[Collected data]
━━━━━━━━━━━━━━━━━━━━

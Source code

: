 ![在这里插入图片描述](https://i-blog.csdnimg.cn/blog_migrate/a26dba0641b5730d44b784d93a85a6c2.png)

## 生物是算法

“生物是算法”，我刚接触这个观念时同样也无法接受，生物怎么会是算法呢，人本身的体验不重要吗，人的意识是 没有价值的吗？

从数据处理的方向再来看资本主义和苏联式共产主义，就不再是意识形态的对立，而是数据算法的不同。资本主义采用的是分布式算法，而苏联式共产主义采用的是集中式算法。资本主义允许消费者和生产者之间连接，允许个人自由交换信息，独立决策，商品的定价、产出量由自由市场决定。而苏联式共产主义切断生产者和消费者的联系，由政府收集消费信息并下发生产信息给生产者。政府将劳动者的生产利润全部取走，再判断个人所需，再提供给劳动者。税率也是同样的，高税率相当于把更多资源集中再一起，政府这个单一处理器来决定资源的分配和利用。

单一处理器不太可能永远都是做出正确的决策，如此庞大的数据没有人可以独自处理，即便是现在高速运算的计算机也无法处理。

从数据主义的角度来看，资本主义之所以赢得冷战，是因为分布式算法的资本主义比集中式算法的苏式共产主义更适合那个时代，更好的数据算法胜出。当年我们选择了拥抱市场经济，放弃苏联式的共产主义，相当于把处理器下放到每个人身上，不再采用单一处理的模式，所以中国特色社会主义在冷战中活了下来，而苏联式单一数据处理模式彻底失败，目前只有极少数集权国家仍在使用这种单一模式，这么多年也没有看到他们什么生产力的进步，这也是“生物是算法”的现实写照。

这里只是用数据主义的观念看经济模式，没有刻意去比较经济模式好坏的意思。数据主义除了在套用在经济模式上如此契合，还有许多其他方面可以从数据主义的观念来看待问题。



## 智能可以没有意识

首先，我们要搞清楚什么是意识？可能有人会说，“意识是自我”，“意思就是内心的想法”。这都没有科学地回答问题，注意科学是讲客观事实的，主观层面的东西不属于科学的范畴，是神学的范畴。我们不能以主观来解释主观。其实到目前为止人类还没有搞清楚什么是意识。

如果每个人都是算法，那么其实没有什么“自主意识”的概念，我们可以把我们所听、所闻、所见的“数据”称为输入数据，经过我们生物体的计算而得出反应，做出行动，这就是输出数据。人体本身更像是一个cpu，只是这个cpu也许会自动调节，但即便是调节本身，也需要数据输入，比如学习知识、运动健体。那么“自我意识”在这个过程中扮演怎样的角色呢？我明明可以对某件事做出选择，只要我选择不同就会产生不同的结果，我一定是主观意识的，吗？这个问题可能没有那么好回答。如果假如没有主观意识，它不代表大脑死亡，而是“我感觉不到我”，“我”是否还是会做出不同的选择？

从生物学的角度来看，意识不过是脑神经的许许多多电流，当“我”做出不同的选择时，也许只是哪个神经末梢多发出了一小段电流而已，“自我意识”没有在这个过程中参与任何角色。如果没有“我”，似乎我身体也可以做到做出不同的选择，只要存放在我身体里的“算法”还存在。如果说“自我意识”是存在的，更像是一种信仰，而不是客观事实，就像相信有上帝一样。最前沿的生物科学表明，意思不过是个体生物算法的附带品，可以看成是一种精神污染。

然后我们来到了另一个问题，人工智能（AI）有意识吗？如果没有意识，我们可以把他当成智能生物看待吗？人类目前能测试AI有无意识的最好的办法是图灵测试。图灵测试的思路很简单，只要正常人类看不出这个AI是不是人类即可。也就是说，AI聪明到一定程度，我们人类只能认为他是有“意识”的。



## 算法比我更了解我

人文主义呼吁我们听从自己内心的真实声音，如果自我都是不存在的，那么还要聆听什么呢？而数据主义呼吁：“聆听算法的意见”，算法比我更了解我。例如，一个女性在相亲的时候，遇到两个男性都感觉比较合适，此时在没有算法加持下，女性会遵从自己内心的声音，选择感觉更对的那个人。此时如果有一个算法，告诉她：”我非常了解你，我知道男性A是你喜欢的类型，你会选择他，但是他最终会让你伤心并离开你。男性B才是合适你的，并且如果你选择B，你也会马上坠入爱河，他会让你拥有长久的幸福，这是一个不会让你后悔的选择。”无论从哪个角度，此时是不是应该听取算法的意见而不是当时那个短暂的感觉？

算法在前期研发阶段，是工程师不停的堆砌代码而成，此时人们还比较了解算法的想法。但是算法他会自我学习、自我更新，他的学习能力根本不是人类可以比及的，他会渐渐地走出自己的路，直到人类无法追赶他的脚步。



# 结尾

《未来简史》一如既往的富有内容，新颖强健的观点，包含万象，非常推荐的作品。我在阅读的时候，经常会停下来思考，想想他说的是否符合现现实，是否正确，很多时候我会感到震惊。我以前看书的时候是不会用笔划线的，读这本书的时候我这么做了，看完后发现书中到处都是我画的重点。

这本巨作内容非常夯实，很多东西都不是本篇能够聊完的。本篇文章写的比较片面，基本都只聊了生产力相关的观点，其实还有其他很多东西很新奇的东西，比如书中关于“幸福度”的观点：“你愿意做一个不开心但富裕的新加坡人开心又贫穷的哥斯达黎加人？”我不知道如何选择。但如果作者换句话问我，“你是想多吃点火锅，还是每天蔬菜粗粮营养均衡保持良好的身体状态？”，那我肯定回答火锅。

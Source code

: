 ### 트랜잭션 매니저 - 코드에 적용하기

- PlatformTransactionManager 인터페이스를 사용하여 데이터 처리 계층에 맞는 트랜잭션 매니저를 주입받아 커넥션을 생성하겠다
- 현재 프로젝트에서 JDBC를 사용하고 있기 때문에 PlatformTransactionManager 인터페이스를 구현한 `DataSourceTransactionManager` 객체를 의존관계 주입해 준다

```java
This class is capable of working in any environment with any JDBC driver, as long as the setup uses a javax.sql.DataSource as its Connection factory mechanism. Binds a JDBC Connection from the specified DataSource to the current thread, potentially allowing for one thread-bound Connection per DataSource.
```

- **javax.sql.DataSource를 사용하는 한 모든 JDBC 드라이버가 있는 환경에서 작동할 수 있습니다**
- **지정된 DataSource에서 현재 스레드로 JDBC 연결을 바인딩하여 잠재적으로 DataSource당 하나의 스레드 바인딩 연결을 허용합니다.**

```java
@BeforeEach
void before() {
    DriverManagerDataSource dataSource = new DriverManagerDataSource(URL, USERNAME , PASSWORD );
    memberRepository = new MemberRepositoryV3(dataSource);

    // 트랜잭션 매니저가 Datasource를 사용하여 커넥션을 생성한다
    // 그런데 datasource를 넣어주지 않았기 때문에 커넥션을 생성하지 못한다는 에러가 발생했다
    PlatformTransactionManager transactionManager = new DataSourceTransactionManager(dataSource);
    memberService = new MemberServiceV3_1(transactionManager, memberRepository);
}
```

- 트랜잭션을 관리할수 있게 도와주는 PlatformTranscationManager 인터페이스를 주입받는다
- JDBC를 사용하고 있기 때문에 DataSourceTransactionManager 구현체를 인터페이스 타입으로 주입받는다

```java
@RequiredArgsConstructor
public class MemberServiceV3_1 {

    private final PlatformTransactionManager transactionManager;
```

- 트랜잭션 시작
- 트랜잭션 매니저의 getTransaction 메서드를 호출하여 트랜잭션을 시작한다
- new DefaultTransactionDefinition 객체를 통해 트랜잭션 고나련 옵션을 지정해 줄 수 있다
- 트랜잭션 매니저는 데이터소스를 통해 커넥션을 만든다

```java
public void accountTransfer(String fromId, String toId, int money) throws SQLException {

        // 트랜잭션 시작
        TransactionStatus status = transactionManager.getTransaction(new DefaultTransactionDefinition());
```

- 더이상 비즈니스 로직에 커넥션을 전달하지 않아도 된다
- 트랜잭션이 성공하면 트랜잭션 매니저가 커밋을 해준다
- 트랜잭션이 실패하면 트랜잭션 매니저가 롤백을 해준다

━━━━━━━━━━━━━━━━━━━━

**WHAT YOU HAVE TO DO:** Copy each line exactly, beginning at the one with "- 트랜잭션을 관리할수" and stopping after the last line of the entries. Include nothing else.

**OUTPUT FOR THIS EXERCISE:**
- 트랜잭션을 관리할수 있게 도와주는 PlatformTranscationManager 인터페이스를 주입받는다
- JDBC를 사용하고 있기 때문에 DataSourceTransactionManager 구현체를 인터페이스 타입으로 주입받는다

```java
@RequiredArgsConstructor
public class MemberServiceV3_1 {

    private final PlatformTransactionManager transactionManager;
```

- 트랜잭션 시작
- 트랜잭션 매니저의 getTransaction 메서드를 호출하여 트랜잭션을 시작한다
- new DefaultTransactionDefinition 객체를 통해 트랜잭션 고나련 옵션을 지정해 줄 수 있다
- 트랜잭션 매니저는 데이터소스를 통해 커넥션을 만든다

```java
public void accountTransfer(String fromId, String toId, int money) throws SQLException {

        // 트랜잭션 시작
        TransactionStatus status = transactionManager.getTransaction(new DefaultTransactionDefinition());
```

- 더이상 비즈니스 로직에 커넥션을 전달하지 않아도 된다
- 트랜잭션이 성공하면 트랜잭션 매니저가 커밋을 해준다
- 트랜잭션이 실패하면 트랜잭션 매니저가 롤백을 해준다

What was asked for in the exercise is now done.